There may be days when it feels challenging to accomplish tasks, or you don't feel like doing your best to achieve your goals. There's this feeling of knowing that you are stuck but don't feel like doing anything to change it for some unknown reason. We've all been there at some point in life, and it takes more than just reading motivational quotes on social media to regain your drive. You're in the right place if you've been searching for "how to find motivation" or ways to increase your drive. We will walk you through various types of drivers and the best ways to get motivated.
Daniel Pink's book, Drive, reveals that the secret to high performance and satisfaction is less about financial reward and more about our need to direct our lives, learn and create new things, and feel a sense of progress. Science has been on the tail of this since the 1940s, amassing more evidence. Evidence proves humans are more complex, inventive, and require more to motivate them than the simple carrots and sticks many organizations offer.

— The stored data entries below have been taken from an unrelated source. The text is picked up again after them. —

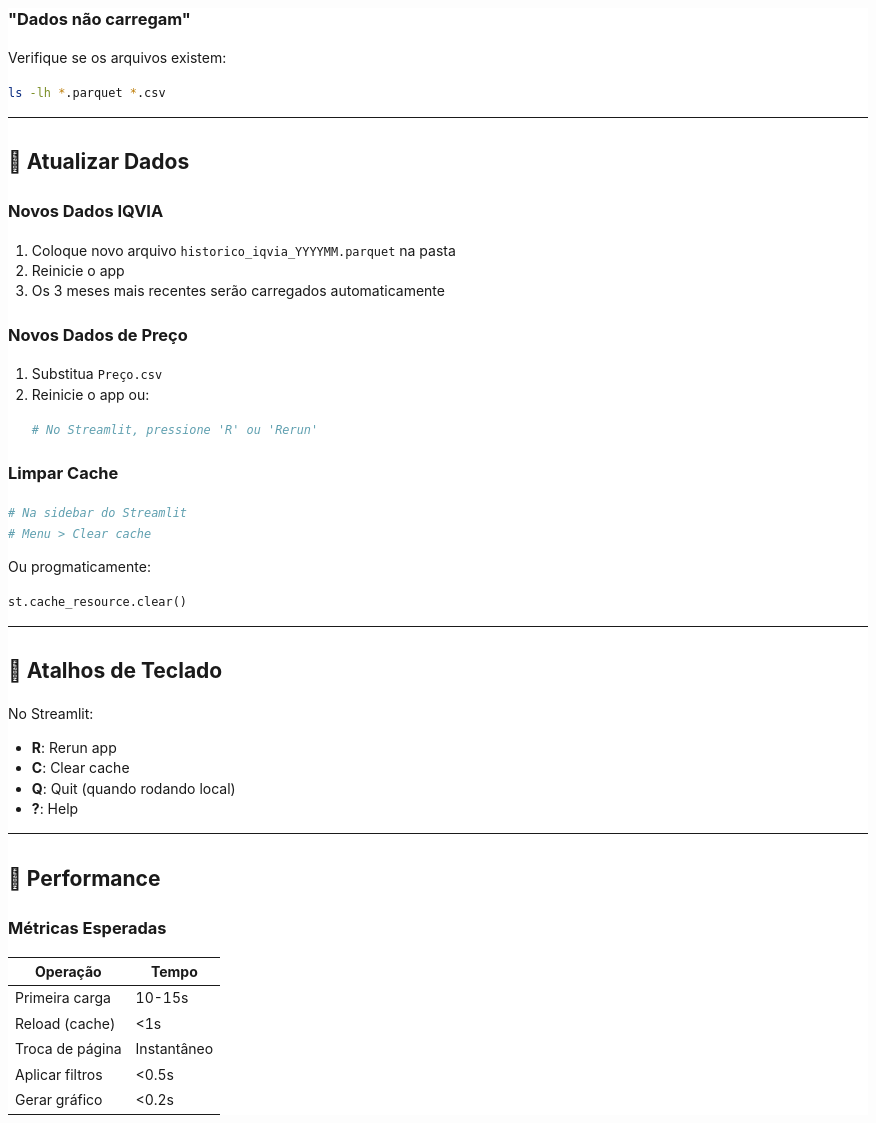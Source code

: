 ### "Dados não carregam"
Verifique se os arquivos existem:
```bash
ls -lh *.parquet *.csv
```

---

## 🔄 Atualizar Dados

### Novos Dados IQVIA
1. Coloque novo arquivo `historico_iqvia_YYYYMM.parquet` na pasta
2. Reinicie o app
3. Os 3 meses mais recentes serão carregados automaticamente

### Novos Dados de Preço
1. Substitua `Preço.csv`
2. Reinicie o app ou:
   ```python
   # No Streamlit, pressione 'R' ou 'Rerun'
   ```

### Limpar Cache
```python
# Na sidebar do Streamlit
# Menu > Clear cache
```

Ou progmaticamente:
```python
st.cache_resource.clear()
```

---

## 📱 Atalhos de Teclado

No Streamlit:
- **R**: Rerun app
- **C**: Clear cache
- **Q**: Quit (quando rodando local)
- **?**: Help

---

## 🚀 Performance

### Métricas Esperadas

| Operação | Tempo |
|----------|-------|
| Primeira carga | 10-15s |
| Reload (cache) | <1s |
| Troca de página | Instantâneo |
| Aplicar filtros | <0.5s |
| Gerar gráfico | <0.2s |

The new age of work will bring massive changes and the emergence of future jobs. Where workforces once could be driven with rewards and kept in line with fear of punishment, today's employees buck this system. Jobs are tilting from the routine and algorithmic toward empathic, creative, and non-routine pursuits. These creative right-brained roles now account for around 70% of job growth. Pink argues that motivational systems need to be updated.

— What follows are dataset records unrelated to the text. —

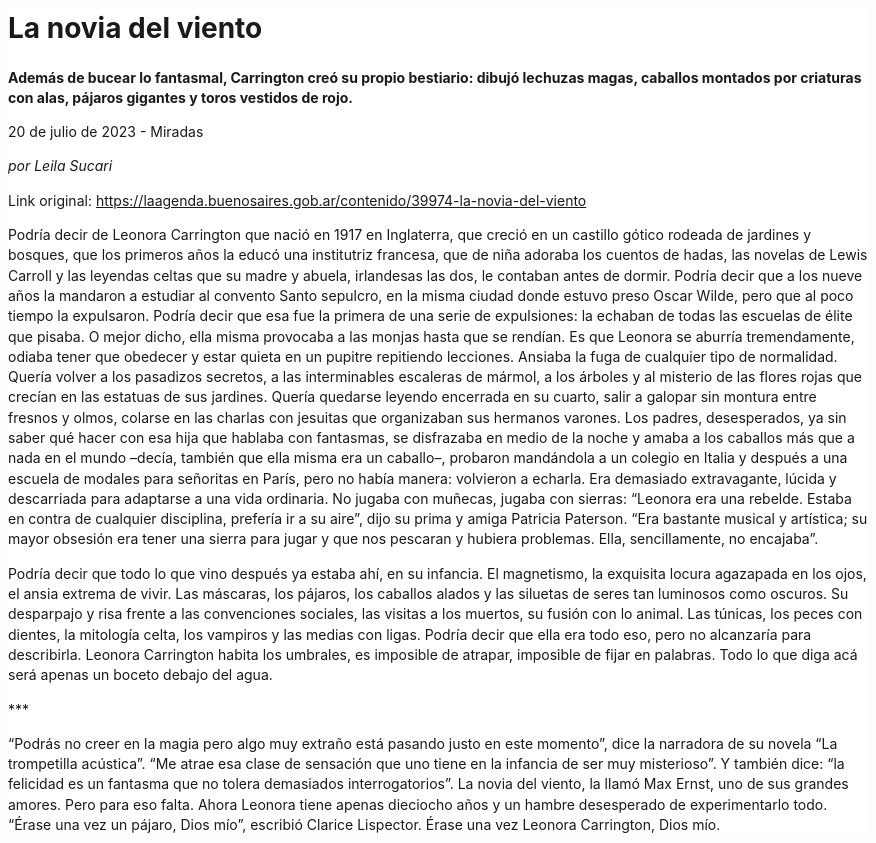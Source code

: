 # La novia del viento

**Además de bucear lo fantasmal, Carrington creó su propio bestiario: dibujó lechuzas magas, caballos montados por criaturas con alas, pájaros gigantes y toros vestidos de rojo.**

20 de julio de 2023 - Miradas

_por Leila Sucari_

Link original: https://laagenda.buenosaires.gob.ar/contenido/39974-la-novia-del-viento



Podría decir de Leonora Carrington que nació en 1917 en Inglaterra, que creció en un castillo gótico rodeada de jardines y bosques, que los primeros años la educó una institutriz francesa, que de niña adoraba los cuentos de hadas, las novelas de Lewis Carroll y las leyendas celtas que su madre y abuela, irlandesas las dos, le contaban antes de dormir. Podría decir que a los nueve años la mandaron a estudiar al convento Santo sepulcro, en la misma ciudad donde estuvo preso Oscar Wilde, pero que al poco tiempo la expulsaron. Podría decir que esa fue la primera de una serie de expulsiones: la echaban de todas las escuelas de élite que pisaba. O mejor dicho, ella misma provocaba a las monjas hasta que se rendían. Es que Leonora se aburría tremendamente, odiaba tener que obedecer y estar quieta en un pupitre repitiendo lecciones. Ansiaba la fuga de cualquier tipo de normalidad. Quería volver a los pasadizos secretos, a las interminables escaleras de mármol, a los árboles y al misterio de las flores rojas que crecían en las estatuas de sus jardines. Quería quedarse leyendo encerrada en su cuarto, salir a galopar sin montura entre fresnos y olmos, colarse en las charlas con jesuitas que organizaban sus hermanos varones. Los padres, desesperados, ya sin saber qué hacer con esa hija que hablaba con fantasmas, se disfrazaba en medio de la noche y amaba a los caballos más que a nada en el mundo –decía, también que ella misma era un caballo–, probaron mandándola a un colegio en Italia y después a una escuela de modales para señoritas en París, pero no había manera: volvieron a echarla. Era demasiado extravagante, lúcida y descarriada para adaptarse a una vida ordinaria. No jugaba con muñecas, jugaba con sierras: “Leonora era una rebelde. Estaba en contra de cualquier disciplina, prefería ir a su aire”, dijo su prima y amiga Patricia Paterson. “Era bastante musical y artística; su mayor obsesión era tener una sierra para jugar y que nos pescaran y hubiera problemas. Ella, sencillamente, no encajaba”.




Podría decir que todo lo que vino después ya estaba ahí, en su infancia. El magnetismo, la exquisita locura agazapada en los ojos, el ansia extrema de vivir. Las máscaras, los pájaros, los caballos alados y las siluetas de seres tan luminosos como oscuros. Su desparpajo y risa frente a las convenciones sociales, las visitas a los muertos, su fusión con lo animal. Las túnicas, los peces con dientes, la mitología celta, los vampiros y las medias con ligas. Podría decir que ella era todo eso, pero no alcanzaría para describirla. Leonora Carrington habita los umbrales, es imposible de atrapar, imposible de fijar en palabras. Todo lo que diga acá será apenas un boceto debajo del agua.




\*\*\*




“Podrás no creer en la magia pero algo muy extraño está pasando justo en este momento”, dice la narradora de su novela “La trompetilla acústica”. “Me atrae esa clase de sensación que uno tiene en la infancia de ser muy misterioso”. Y también dice: “la felicidad es un fantasma que no tolera demasiados interrogatorios”. La novia del viento, la llamó Max Ernst, uno de sus grandes amores. Pero para eso falta. Ahora Leonora tiene apenas dieciocho años y un hambre desesperado de experimentarlo todo. “Érase una vez un pájaro, Dios mío”, escribió Clarice Lispector. Érase una vez Leonora Carrington, Dios mío.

In today's ever-changing world of work, we hear people leaving high-paying jobs for lower-paid roles that provide a clearer sense of purpose. Roles that align with their values and make them feel more human. Although pay remains the dominant motivator for many of us, other factors influence our happiness and motivation. Knowing these factors will help you understand what motivates you.

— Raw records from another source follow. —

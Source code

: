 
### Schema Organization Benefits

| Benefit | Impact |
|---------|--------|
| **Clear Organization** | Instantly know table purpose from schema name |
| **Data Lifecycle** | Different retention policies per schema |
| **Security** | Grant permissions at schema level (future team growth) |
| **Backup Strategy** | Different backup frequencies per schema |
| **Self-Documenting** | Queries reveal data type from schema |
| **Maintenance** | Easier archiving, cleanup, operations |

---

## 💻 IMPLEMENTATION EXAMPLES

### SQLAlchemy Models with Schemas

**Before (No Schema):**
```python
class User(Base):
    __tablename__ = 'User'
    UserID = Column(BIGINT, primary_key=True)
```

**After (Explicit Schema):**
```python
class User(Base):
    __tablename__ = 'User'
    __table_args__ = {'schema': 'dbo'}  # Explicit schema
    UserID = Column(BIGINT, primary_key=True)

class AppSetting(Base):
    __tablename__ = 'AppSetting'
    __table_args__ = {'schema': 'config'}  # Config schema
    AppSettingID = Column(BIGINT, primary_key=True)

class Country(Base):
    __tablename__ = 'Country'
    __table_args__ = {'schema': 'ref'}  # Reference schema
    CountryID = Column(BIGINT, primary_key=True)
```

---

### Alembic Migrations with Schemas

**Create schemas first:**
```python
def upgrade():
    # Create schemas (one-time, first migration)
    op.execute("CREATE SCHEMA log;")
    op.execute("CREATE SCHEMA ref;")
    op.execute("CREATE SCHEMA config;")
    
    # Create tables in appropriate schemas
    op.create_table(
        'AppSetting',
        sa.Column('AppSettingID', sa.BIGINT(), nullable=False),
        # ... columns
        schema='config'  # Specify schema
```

Intrinsic motivation vs. extrinsic drivers
Extrinsic drivers motivate us to do our tasks either because we want to earn a reward or avoid punishment. Although finishing tasks may feel rewarding, this feeling eventually fades. On the other hand, our desire for autonomy, belonging, and competence drives intrinsic motivation.
We are far more than one-dimensional, extrinsically motivated profit maximizers. We are also intrinsically motivated purpose maximizers. If you don't feel motivated at work, you might ask yourself if your role aligns with your values. To enjoy your work, it must play to your passion and interests. To learn more about yourself, take our free Career Interests Quiz here.
So how do you get motivated at work?
There are specific ways to fuel up your motivation at work. Some steps require understanding yourself, developing the right mindset, and cultivating the will to create habits to sustain your drive.
Take time to reflect and think clearly. Is your work feeding your purpose and aligned with your values and interests? Does it make you feel human? If you are unsure of the answer, you can take the free Career Interests Quiz to understand your natural interests and the jobs that will make you happy and fulfilled.
Use a to-do list
Decide on the tasks required to reach your goals. Whether small or big, listing and completing tasks will give you a sense of direction and achievement as you accomplish them. Start by writing down your "to-dos," prioritize the list, and cross them out as you finish them. What's more satisfying than watching yourself get things done!
Create bigger goals
We can feel stuck at work because we don't create big enough goals to challenge ourselves. Creating a new and exciting vision for your growth can ignite passion and purpose. Once you have created your vision, your actions will start to align towards achieving it naturally.